In the 19th century, British Missionaries to enslaved Africans in the Caribbean knew very well the power of these stories, and so the version of the Bible these missionaries gave to those who were enslaved was heavily and carefully abridged:
Gone were the stories of liberation and rebellion, gone were the stories of compassion and freedom, gone were the stories of Moses leading the people through the waters, gone were the words of prophets crying out for justice and fair wages, gone were the words of Paul declaring that all are one in Christ Jesus.
In fact, with all those stories removed, the Bible they had to offer was only 14 books long! Within those 14 books was only the small, convenient, self-serving story the missionaries wanted to tell about domination and power.
While this is a shocking, extreme example, the concept is a familiar one through history. This mis-telling, or careful editing, of the story twisted around the themes of conquest and power has been told by empires since Constantine. The story that would have us believe that God favors some people more than others – this version paved the way for Crusades and wars. For colonialism, white nationalism, anti-Semitism, for apartheid and slavery.
This story of privilege and supremacy laid the groundwork for the Doctrine of Discovery which did (and still does) so much harm to our native brothers and sisters.
How we tell this story matters. How we tell the WHOLE story matters. Even, and especially, when it challenges structures and powers we benefit from or just grown comfortable with.
When we listen carefully to the preacher to the Hebrews, the story he tells about our ancestors in the faith is a story filled with faith, but also with some seriously flawed characters, messy history, and examples we would do well NOT to follow (just look up Jephthah if you don’t know his story already). We can’t pretend that the history laid out here doesn’t also contain things like conquest, murder, misogyny – to dive into the list given to us this morning would take much longer than we have right now.
But woven through this very human history, and really, the thing that ties these stories together – is the promise of God that leads everyone forward. The preacher to the Hebrews doesn’t just offer a list of examples for nostalgia’s sake or to glorify the past, but presents the past in a way that the past looks forward to us… and beyond us. The past looks forward to promises yet to be fulfilled, it looks forward to Jesus Christ.
Woven through these stories is the work of God piercing through with words of freedom, justice, and peace, moving us always in the direction of God’s Kingdom.
The preacher here tells of Abraham who never saw his promised descendants numbering more than the stars in the sky. He tells of Moses who never entered the land he had led the people through the wilderness towards. The prophets who cried out for justice did not retire happily and satisfied with their work.
The promise of God throughout the ages has always called us forward. This promise has placed in our hearts, from the beginning of time, a vision of what life could be and currently is not.
The story we find in this sermon to the Hebrews is a story about hope.
Not pie-in-the sky hope. Not wishful-thinking hope. Not naïve-optimism hope.

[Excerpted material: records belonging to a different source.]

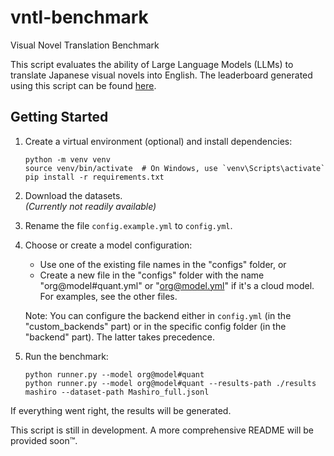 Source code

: # vntl-benchmark
Visual Novel Translation Benchmark

This script evaluates the ability of Large Language Models (LLMs) to translate Japanese visual novels into English. The leaderboard generated using this script can be found [here](https://huggingface.co/datasets/lmg-anon/vntl-leaderboard).

## Getting Started

1. Create a virtual environment (optional) and install dependencies:
   ```
   python -m venv venv
   source venv/bin/activate  # On Windows, use `venv\Scripts\activate`
   pip install -r requirements.txt
   ```

2. Download the datasets.  
   *(Currently not readily available)*

4. Rename the file `config.example.yml` to `config.yml`.

5. Choose or create a model configuration:
   - Use one of the existing file names in the "configs" folder, or
   - Create a new file in the "configs" folder with the name "org@model#quant.yml" or "org@model.yml" if it's a cloud model. For examples, see the other files.
   
   Note: You can configure the backend either in `config.yml` (in the "custom_backends" part) or in the specific config folder (in the "backend" part). The latter takes precedence.

6. Run the benchmark:
   ```
   python runner.py --model org@model#quant
   python runner.py --model org@model#quant --results-path ./results mashiro --dataset-path Mashiro_full.jsonl
   ```

If everything went right, the results will be generated.

This script is still in development. A more comprehensive README will be provided soon™.
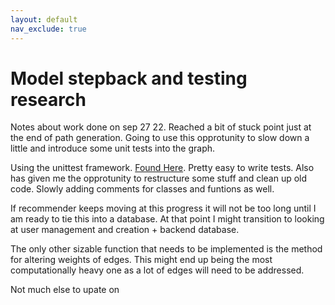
 ```yaml
---
layout: default
nav_exclude: true
---
```

# Model stepback and testing research
Notes about work done on sep 27 22. Reached a bit of stuck point just at the end of path generation. Going to use this opprotunity to slow down a little and introduce some unit tests into the graph.

Using the unittest framework. [Found Here](https://docs.python.org/3/library/unittest.html). Pretty easy to write tests. Also has given me the opprotunity to restructure some stuff and clean up old code. Slowly adding comments for classes and funtions as well. 

If recommender keeps moving at this progress it will not be too long until I am ready to tie this into a database. At that point I might transition to looking at user management and creation + backend database. 

The only other sizable function that needs to be implemented is the method for altering weights of edges. This might end up being the most computationally heavy one as a lot of edges will need to be addressed. 

Not much else to upate on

But sure and certain hope that informs the way we choose to live our daily lives.
The kind of hope that refuses to settle for the way things are, the kind of hope that gets angry at injustice and compels us to raise our voices, to make difficult changes even at our own expense, to love those the world ignores, on earth as it is in heaven.
The cloud of witnesses cheering us on are those who lived by faith and yet did not receive the promise for themselves. They did the work they were called to for the sake of the generations that would follow, for the sake of the God who keeps promises not just to them, but to the whole world.
And so may we also not grow weary, but taking up this baton of hope from those who came before us, may we run this race with faith and perseverance, that by our running, the world would see God’s Kingdom in a new way. By the power of the Holy Spirit, may it be so. Amen.